(Rendered images with source text)
▬▬▬▬▬▬▬▬▬▬
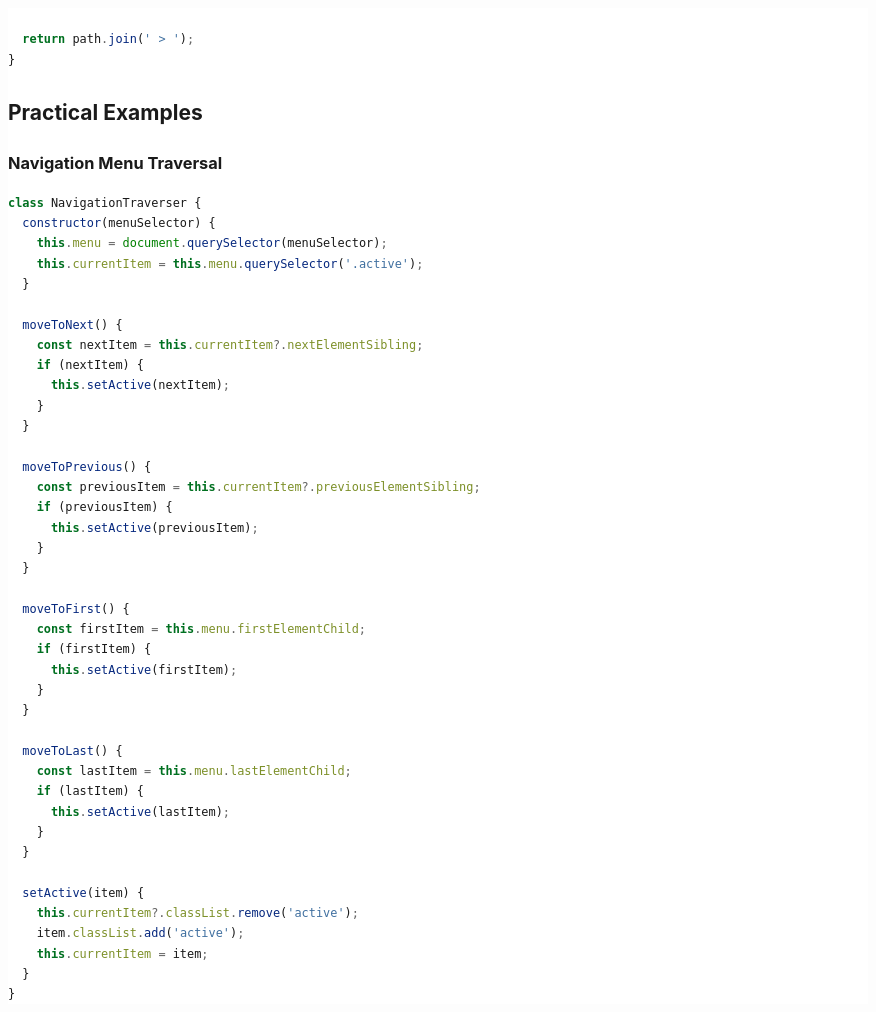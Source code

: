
 ```javascript
  
  return path.join(' > ');
}
```

## Practical Examples

### Navigation Menu Traversal

```javascript
class NavigationTraverser {
  constructor(menuSelector) {
    this.menu = document.querySelector(menuSelector);
    this.currentItem = this.menu.querySelector('.active');
  }
  
  moveToNext() {
    const nextItem = this.currentItem?.nextElementSibling;
    if (nextItem) {
      this.setActive(nextItem);
    }
  }
  
  moveToPrevious() {
    const previousItem = this.currentItem?.previousElementSibling;
    if (previousItem) {
      this.setActive(previousItem);
    }
  }
  
  moveToFirst() {
    const firstItem = this.menu.firstElementChild;
    if (firstItem) {
      this.setActive(firstItem);
    }
  }
  
  moveToLast() {
    const lastItem = this.menu.lastElementChild;
    if (lastItem) {
      this.setActive(lastItem);
    }
  }
  
  setActive(item) {
    this.currentItem?.classList.remove('active');
    item.classList.add('active');
    this.currentItem = item;
  }
}
```
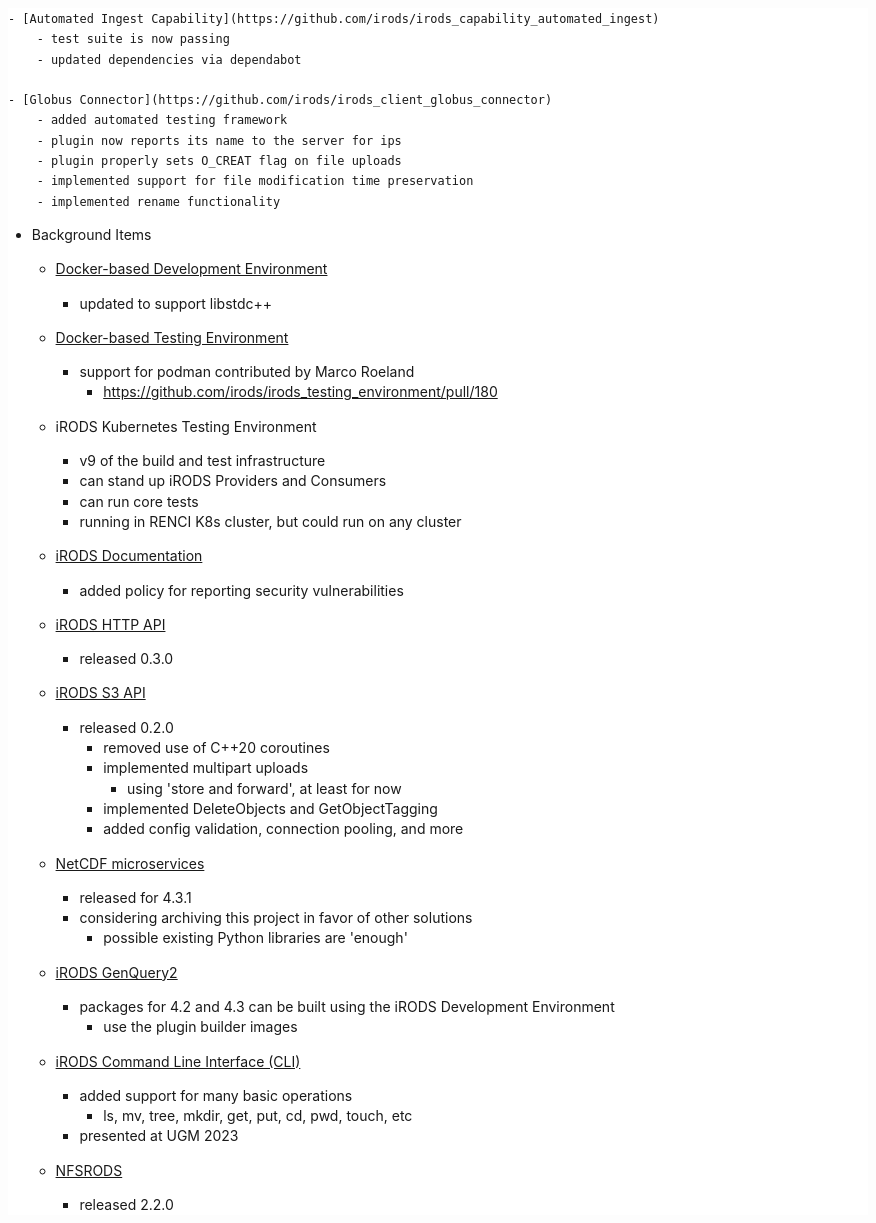     - [Automated Ingest Capability](https://github.com/irods/irods_capability_automated_ingest)
        - test suite is now passing
        - updated dependencies via dependabot

    - [Globus Connector](https://github.com/irods/irods_client_globus_connector)
        - added automated testing framework
        - plugin now reports its name to the server for ips
        - plugin properly sets O_CREAT flag on file uploads
        - implemented support for file modification time preservation
        - implemented rename functionality

- Background Items

    - [Docker-based Development Environment](https://github.com/irods/irods_development_environment)
        - updated to support libstdc++

    - [Docker-based Testing Environment](https://github.com/irods/irods_testing_environment)
        - support for podman contributed by Marco Roeland
            - https://github.com/irods/irods_testing_environment/pull/180

    - iRODS Kubernetes Testing Environment
        - v9 of the build and test infrastructure
        - can stand up iRODS Providers and Consumers
        - can run core tests
        - running in RENCI K8s cluster, but could run on any cluster

    - [iRODS Documentation](https://github.com/irods/irods_docs)
        - added policy for reporting security vulnerabilities

    - [iRODS HTTP API](https://github.com/irods/irods_client_http_api)
        - released 0.3.0

    - [iRODS S3 API](https://github.com/irods/irods_client_s3_api)
        - released 0.2.0
            - removed use of C++20 coroutines
            - implemented multipart uploads
                - using 'store and forward', at least for now
            - implemented DeleteObjects and GetObjectTagging
            - added config validation, connection pooling, and more

    - [NetCDF microservices](https://github.com/irods/irods_netcdf)
        - released for 4.3.1
        - considering archiving this project in favor of other solutions
            - possible existing Python libraries are 'enough'

    - [iRODS GenQuery2](https://github.com/irods/irods_api_plugin_genquery2)
        - packages for 4.2 and 4.3 can be built using the iRODS Development Environment
            - use the plugin builder images

    - [iRODS Command Line Interface (CLI)](https://github.com/irods/irods_client_cli)
        - added support for many basic operations
            - ls, mv, tree, mkdir, get, put, cd, pwd, touch, etc
        - presented at UGM 2023

    - [NFSRODS](https://github.com/irods/irods_client_nfsrods)
        - released 2.2.0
▬▬▬▬▬▬▬▬▬▬
#### Aim of the task
Count every line above that includes the string "file", and answer with the count only.

#### Expected output
2